В следующий раз, собираясь задержаться, я честно позвонила миссис Клэй. Я объяснила ей, что собираюсь с одноклассницей сделать домашние задания в чайной. Она разрешила. Я повесила трубку и отправилась в университетскую библиотеку. Йохан Биннертс, сотрудник отдела Средневековья, как видно, уже привык ко мне: по крайней мере он сдержанно улыбался, когда я подходила к нему с очередным вопросом, и всякий раз спрашивал, как продвигается работа над рефератом по истории. Он, к моей большой радости, отыскал для меня отрывок из текста семнадцатого столетия, и я несколько часов делала из него выписки.
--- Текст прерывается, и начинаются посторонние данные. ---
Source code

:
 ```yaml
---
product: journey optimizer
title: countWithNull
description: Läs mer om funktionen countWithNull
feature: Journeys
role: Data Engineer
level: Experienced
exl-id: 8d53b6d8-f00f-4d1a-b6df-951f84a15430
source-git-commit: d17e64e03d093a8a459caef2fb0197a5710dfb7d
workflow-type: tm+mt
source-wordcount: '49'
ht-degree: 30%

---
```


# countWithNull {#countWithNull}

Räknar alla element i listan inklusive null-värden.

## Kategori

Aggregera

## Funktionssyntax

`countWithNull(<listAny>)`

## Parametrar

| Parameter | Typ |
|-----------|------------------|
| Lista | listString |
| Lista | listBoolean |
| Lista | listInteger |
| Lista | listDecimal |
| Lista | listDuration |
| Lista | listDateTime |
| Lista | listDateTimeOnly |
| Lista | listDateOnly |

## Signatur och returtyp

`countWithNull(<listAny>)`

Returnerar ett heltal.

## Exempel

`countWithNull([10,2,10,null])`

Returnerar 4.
То издание сейчас передо мной, в моем оксфордском кабинете, я наткнулась на него несколько лет назад в букинистическом магазине. «История Центральной Европы » лорда Геллинга. Сентиментальная привязанность к нему прошла сквозь все эти годы, хотя я всегда открываю книгу со смутным неприятным чувством. Как сейчас вижу выписки в ученической тетрадке, сделанные моим ровным полудетским почерком:
«Наряду с великой жестокостью Влад Дракула обладал великой доблестью. Такова была его отвага, что в 1462 году он переправился через Данубу и совершил ночью конный набег на лагерь самого султана Мехмеда Второго с войском, собравшегося вторгнуться в Валахию. В том набеге Дракула сразил несколько тысяч турецких воинов, и сам султан едва не расстался с жизнью, прежде чем турецкая гвардия принудила валахов к отступлению.
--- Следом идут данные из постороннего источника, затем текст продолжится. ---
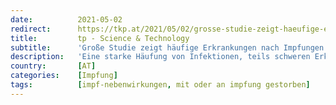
 ```yaml
---
date:          2021-05-02
redirect:      https://tkp.at/2021/05/02/grosse-studie-zeigt-haeufige-erkrankungen-nach-impfungen/
title:         tp - Science & Technology
subtitle:      'Große Studie zeigt häufige Erkrankungen nach Impfungen'
description:   'Eine starke Häufung von Infektionen, teils schweren Erkrankungen und Todesfällen wurde überall nach dem jeweiligen Beginn der Impfkampagne beobachtet. Besonders deutlich sichtbar war das in Israel auch in jüngeren Altersgruppen und es zeigte sich auch eine erhebliche Übersterblichkeit sowohl während der Impfkampagne als auch noch Wochen danach. Das wurde allerdings durch eine Änderung der Daten …'
country:       [AT]
categories:    [Impfung]
tags:          [impf-nebenwirkungen, mit oder an impfung gestorben]
---
```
Сведения подобного рода можно было бы отнести к имени любого европейского феодального властителя той эпохи, о многих можно было бы сказать более этого, а об иных — намного более. Более всего поражает в рассказах о Дракуле их долговечность — иначе говоря, его живучесть как исторического персонажа, стойкость легенды. Несколько доступных Для англичанина источников прямо или косвенно указывают на другие источники, разнообразие коих поставило бы в тупик любого историка. По всей видимости, он прославился по всей Европе еще при жизни — значительное достижение для времени, когда огромная ее территория представляла собой разрозненные миры, когда правительства сносились между собой посредством конных гонцов и речных путей и когда ужасающая жестокость была весьма обычным свойством знати. Слава Дракулы пережила его таинственную гибель и странные похороны в 1476 году и померкла, кажется, лишь в лучах европейского Просвещения».